Alloyed Ductile iron, austenitized at 840 °C for 30 min in a special sealed austempering furnace, was austempered for 30 min in molten salt mixture at 4 trial temperatures of 300 °C, 320 °C, 340 °C and 360 °C. Tensile strength, yield strength, percentage elongation and impact energy were evaluated for the as-cast and austempered samples. Microstructures were investigated using microscopy, coupled with analyzing software and a scanning electron microscopy. The specific wear of samples was tested using pin-on-disc wear testing machine. X-ray diffraction was performed to calculate the amount of retained austenite present in the ausferrite matrix. As-cast microstructure consists of ferrite and pearlite, whereas austempered ductile iron (ADI) contains a mixture of acicular ferrite and carbon enriched austenite, called “ausferrite”. Hardness and strength decreased, whereas ductility and impact strength improved with an increase in the austempering temperature. XRD analysis revealed that the increase in austempering temperature increased the retained austenite content. A decrease in wear resistance with austempering temperature was observed. Modified Quality Index (MQI) values were envisaged, incorporating tensile strength, elongation and wear resistance. MQI for samples austempered at 340 °C and 360 °C showed a better combination of properties.

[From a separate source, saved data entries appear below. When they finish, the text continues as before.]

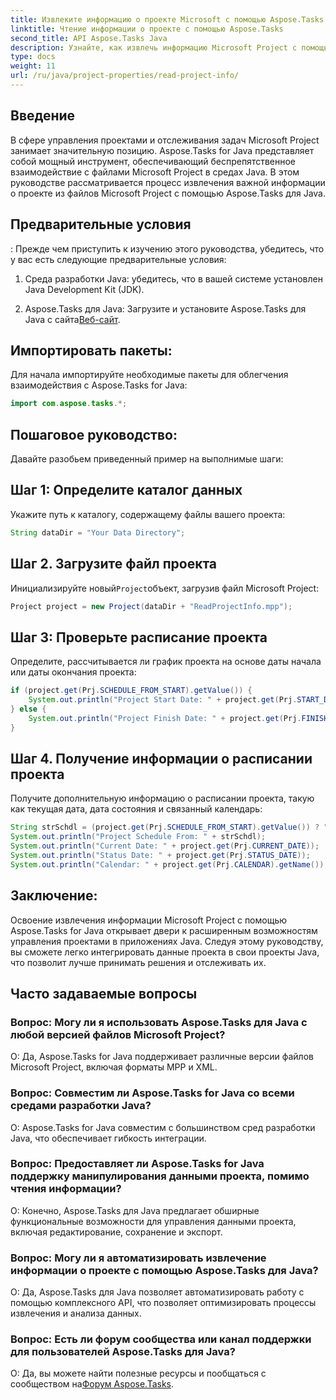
 ```yaml
---
title: Извлеките информацию о проекте Microsoft с помощью Aspose.Tasks для Java
linktitle: Чтение информации о проекте с помощью Aspose.Tasks
second_title: API Aspose.Tasks Java
description: Узнайте, как извлечь информацию Microsoft Project с помощью Aspose.Tasks для Java. Улучшите управление проектами в приложениях Java без особых усилий.
type: docs
weight: 11
url: /ru/java/project-properties/read-project-info/
---
```

## Введение
В сфере управления проектами и отслеживания задач Microsoft Project занимает значительную позицию. Aspose.Tasks for Java представляет собой мощный инструмент, обеспечивающий беспрепятственное взаимодействие с файлами Microsoft Project в средах Java. В этом руководстве рассматривается процесс извлечения важной информации о проекте из файлов Microsoft Project с помощью Aspose.Tasks для Java.
## Предварительные условия
:
Прежде чем приступить к изучению этого руководства, убедитесь, что у вас есть следующие предварительные условия:
1. Среда разработки Java: убедитесь, что в вашей системе установлен Java Development Kit (JDK).
   
2.  Aspose.Tasks для Java: Загрузите и установите Aspose.Tasks для Java с сайта[Веб-сайт](https://releases.aspose.com/tasks/java/).

## Импортировать пакеты:
Для начала импортируйте необходимые пакеты для облегчения взаимодействия с Aspose.Tasks for Java:
```java
import com.aspose.tasks.*;
```
## Пошаговое руководство:
Давайте разобьем приведенный пример на выполнимые шаги:
## Шаг 1: Определите каталог данных
Укажите путь к каталогу, содержащему файлы вашего проекта:
```java
String dataDir = "Your Data Directory";
```
## Шаг 2. Загрузите файл проекта
 Инициализируйте новый`Project`объект, загрузив файл Microsoft Project:
```java
Project project = new Project(dataDir + "ReadProjectInfo.mpp");
```
## Шаг 3: Проверьте расписание проекта
Определите, рассчитывается ли график проекта на основе даты начала или даты окончания проекта:
```java
if (project.get(Prj.SCHEDULE_FROM_START).getValue()) {
    System.out.println("Project Start Date: " + project.get(Prj.START_DATE));
} else {
    System.out.println("Project Finish Date: " + project.get(Prj.FINISH_DATE));
}
```
## Шаг 4. Получение информации о расписании проекта
Получите дополнительную информацию о расписании проекта, такую как текущая дата, дата состояния и связанный календарь:
```java
String strSchdl = (project.get(Prj.SCHEDULE_FROM_START).getValue()) ? "Project Start Date" : "Project Finish Date";
System.out.println("Project Schedule From: " + strSchdl);
System.out.println("Current Date: " + project.get(Prj.CURRENT_DATE));
System.out.println("Status Date: " + project.get(Prj.STATUS_DATE));
System.out.println("Calendar: " + project.get(Prj.CALENDAR).getName());
```

## Заключение:
Освоение извлечения информации Microsoft Project с помощью Aspose.Tasks for Java открывает двери к расширенным возможностям управления проектами в приложениях Java. Следуя этому руководству, вы сможете легко интегрировать данные проекта в свои проекты Java, что позволит лучше принимать решения и отслеживать их.
## Часто задаваемые вопросы
### Вопрос: Могу ли я использовать Aspose.Tasks для Java с любой версией файлов Microsoft Project?
О: Да, Aspose.Tasks for Java поддерживает различные версии файлов Microsoft Project, включая форматы MPP и XML.
### Вопрос: Совместим ли Aspose.Tasks for Java со всеми средами разработки Java?
О: Aspose.Tasks for Java совместим с большинством сред разработки Java, что обеспечивает гибкость интеграции.
### Вопрос: Предоставляет ли Aspose.Tasks for Java поддержку манипулирования данными проекта, помимо чтения информации?
О: Конечно, Aspose.Tasks для Java предлагает обширные функциональные возможности для управления данными проекта, включая редактирование, сохранение и экспорт.
### Вопрос: Могу ли я автоматизировать извлечение информации о проекте с помощью Aspose.Tasks для Java?
О: Да, Aspose.Tasks для Java позволяет автоматизировать работу с помощью комплексного API, что позволяет оптимизировать процессы извлечения и анализа данных.
### Вопрос: Есть ли форум сообщества или канал поддержки для пользователей Aspose.Tasks для Java?
 О: Да, вы можете найти полезные ресурсы и пообщаться с сообществом на[Форум Aspose.Tasks](https://forum.aspose.com/c/tasks/15).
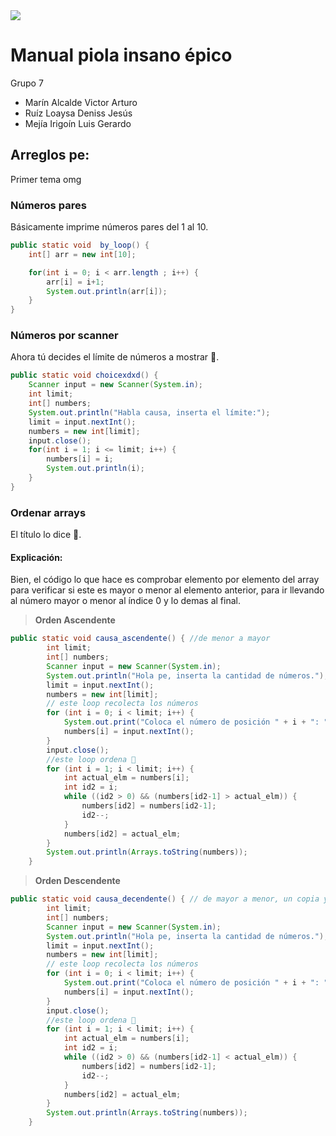 <img src="https://cdn.discordapp.com/attachments/963177252546314280/1183935527716659221/image.png">

# Manual piola insano épico
Grupo 7
* Marín Alcalde Victor Arturo 
* Ruíz Loaysa Deniss Jesús
* Mejía Irigoín Luis Gerardo
## Arreglos pe:
Primer tema omg
### Números pares
Básicamente imprime números pares del 1 al 10.
```java
public static void  by_loop() {
    int[] arr = new int[10];

    for(int i = 0; i < arr.length ; i++) {
        arr[i] = i+1;
        System.out.println(arr[i]);
    }
}
```

### Números por scanner
Ahora tú decides el límite de números a mostrar 🐒.
```java
public static void choicexdxd() {
    Scanner input = new Scanner(System.in);
    int limit;
    int[] numbers;
    System.out.println("Habla causa, inserta el límite:");
    limit = input.nextInt();
    numbers = new int[limit];
    input.close();
    for(int i = 1; i <= limit; i++) {
        numbers[i] = i;
        System.out.println(i);
    }
}
```

### Ordenar arrays
El título lo dice 🦤.
#### Explicación:
Bien, el código lo que hace es comprobar elemento por elemento del array para verificar si este es mayor o menor al elemento anterior, para ir llevando al número mayor o menor al índice 0 y lo demas al final.

> **Orden Ascendente**
```java
public static void causa_ascendente() { //de menor a mayor
        int limit;
        int[] numbers;
        Scanner input = new Scanner(System.in);
        System.out.println("Hola pe, inserta la cantidad de números.");
        limit = input.nextInt();
        numbers = new int[limit];
        // este loop recolecta los números
        for (int i = 0; i < limit; i++) {
            System.out.print("Coloca el número de posición " + i + ": ");
            numbers[i] = input.nextInt();
        }
        input.close();
        //este loop ordena 🐒
        for (int i = 1; i < limit; i++) {
            int actual_elm = numbers[i];
            int id2 = i;
            while ((id2 > 0) && (numbers[id2-1] > actual_elm)) {
                numbers[id2] = numbers[id2-1];
                id2--;
            }
            numbers[id2] = actual_elm;
        }
        System.out.println(Arrays.toString(numbers));
    }
```
>**Orden Descendente**
```java
public static void causa_decendente() { // de mayor a menor, un copia y pega insano
        int limit;
        int[] numbers;
        Scanner input = new Scanner(System.in);
        System.out.println("Hola pe, inserta la cantidad de números.");
        limit = input.nextInt();
        numbers = new int[limit];
        // este loop recolecta los números
        for (int i = 0; i < limit; i++) {
            System.out.print("Coloca el número de posición " + i + ": ");
            numbers[i] = input.nextInt();
        }
        input.close();
        //este loop ordena 🐒
        for (int i = 1; i < limit; i++) {
            int actual_elm = numbers[i];
            int id2 = i;
            while ((id2 > 0) && (numbers[id2-1] < actual_elm)) {
                numbers[id2] = numbers[id2-1];
                id2--;
            }
            numbers[id2] = actual_elm;
        }
        System.out.println(Arrays.toString(numbers));
    }
```
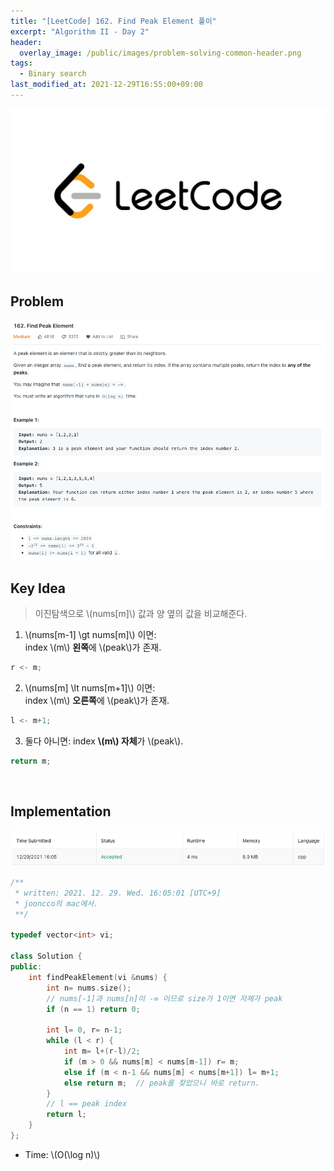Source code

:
 ```yaml
---
title: "[LeetCode] 162. Find Peak Element 풀이"
excerpt: "Algorithm II - Day 2"
header:
  overlay_image: /public/images/problem-solving-common-header.png
tags:
  - Binary search
last_modified_at: 2021-12-29T16:55:00+09:00
---
```

<a href="https://leetcode.com/">
    <img src="/public/images/leetcode-logo.jpeg"/>
</a>

## Problem
<a href="https://leetcode.com/problems/find-peak-element/">
    <img src="/public/images/leetcode-162.png"/>
</a>

<br/>

## Key Idea
  
> 이진탐색으로 \\(nums[m]\\) 값과 양 옆의 값을 비교해준다.

1. \\(nums[m-1] \gt nums[m]\\) 이면:  
index \\(m\\) **왼쪽**에 \\(peak\\)가 존재.  
```cpp
r <- m;
```

2. \\(nums[m] \lt nums[m+1]\\) 이면:  
index \\(m\\) **오른쪽**에 \\(peak\\)가 존재.  
```cpp
l <- m+1;
```

3. 둘다 아니면:
index **\\(m\\) 자체**가 \\(peak\\).
```cpp
return m;
```

<br/>

## Implementation
<img src="/public/images/leetcode-162-result.png"/>

```cpp
/**
 * written: 2021. 12. 29. Wed. 16:05:01 [UTC+9]
 * jooncco의 mac에서.
 **/

typedef vector<int> vi;

class Solution {
public:
    int findPeakElement(vi &nums) {
        int n= nums.size();
        // nums[-1]과 nums[n]이 -∞ 이므로 size가 1이면 자체가 peak
        if (n == 1) return 0;
        
        int l= 0, r= n-1;
        while (l < r) {
            int m= l+(r-l)/2;
            if (m > 0 && nums[m] < nums[m-1]) r= m;
            else if (m < n-1 && nums[m] < nums[m+1]) l= m+1;
            else return m;  // peak를 찾았으니 바로 return.
        }
        // l == peak index
        return l;
    }
};

```

- Time: \\(O(\log n)\\)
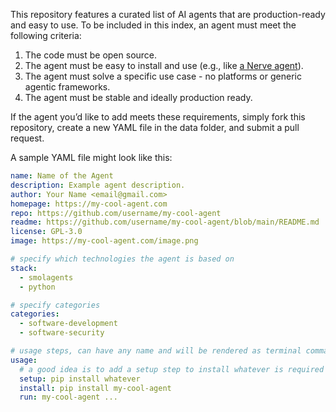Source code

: This repository features a curated list of AI agents that are production-ready and easy to use. To be included in this index, an agent must meet the following criteria:

1. The code must be open source.
2. The agent must be easy to install and use (e.g., like [a Nerve agent](https://github.com/evilsocket/nerve)).
3. The agent must solve a specific use case - no platforms or generic agentic frameworks.
4. The agent must be stable and ideally production ready.

If the agent you’d like to add meets these requirements, simply fork this repository, create a new YAML file in the data folder, and submit a pull request.

A sample YAML file might look like this:

```yaml
name: Name of the Agent
description: Example agent description.
author: Your Name <email@gmail.com>
homepage: https://my-cool-agent.com
repo: https://github.com/username/my-cool-agent
readme: https://github.com/username/my-cool-agent/blob/main/README.md
license: GPL-3.0
image: https://my-cool-agent.com/image.png

# specify which technologies the agent is based on
stack:
  - smolagents
  - python

# specify categories
categories:
  - software-development
  - software-security

# usage steps, can have any name and will be rendered as terminal commands
usage:
  # a good idea is to add a setup step to install whatever is required
  setup: pip install whatever
  install: pip install my-cool-agent
  run: my-cool-agent ...
```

About an 8% reduction in energy consumption was gained when the heat treatment parameters were optimized.

1. Introduction

Austempered ductile cast iron (ADI) has gained more attention due to its exceptionally good blend of low cost, high strength-to-weight ratio, toughness, fatigue strength, and wear resistance, as it contains carbon-stabilized austenite, together with acicular ferrite [1]. Its microstructure could be modified through the change in alloying additions and heat treatment parameters [2]. Alloying is carried out to provide required hardenability [3]. During bainitic reactions, formation of carbides is minimized by the silicon content present in the ductile iron. Allowing carbon deposition into the austenitic matrix results in the formation of ferrite with low carbon solubility [4]. Carbon is deposited in austenite until this phase become stable at room temperature [5]. This is called primary reaction (or stage I) when austenite (γ) changes into carbon-stabilized austenite (γ_hc) and ferrite (α). If the primary reaction takes place for more time, then a secondary reaction (stage II) starts, wherein γ_hc changes into brittle carbide and ferrite, thus bringing down the properties of castings [6].

In recent years, applications of ADI for heavy section castings have been increasing significantly [7]. An increased casting section size results in a decreased cooling rate and hence increases the difficulty of getting the required microstructures. The nodule count also decreases with larger section thicknesses [8]. Imperfections, like micro shrinkage, voids, graphite deterioration, carbide development and alloying elements segregation also form [9]. Thus, to avoid or reduce the elemental segregation, it is necessary to monitor the casting variables, such as treatment of hot metal, inoculation, tapping and pouring temperature, gating and feeding system. Among these variables, heat treatment parameters of austenitizing time and temperature and austempering time and temperature play a significant part in deciding the final microstructure [10,11].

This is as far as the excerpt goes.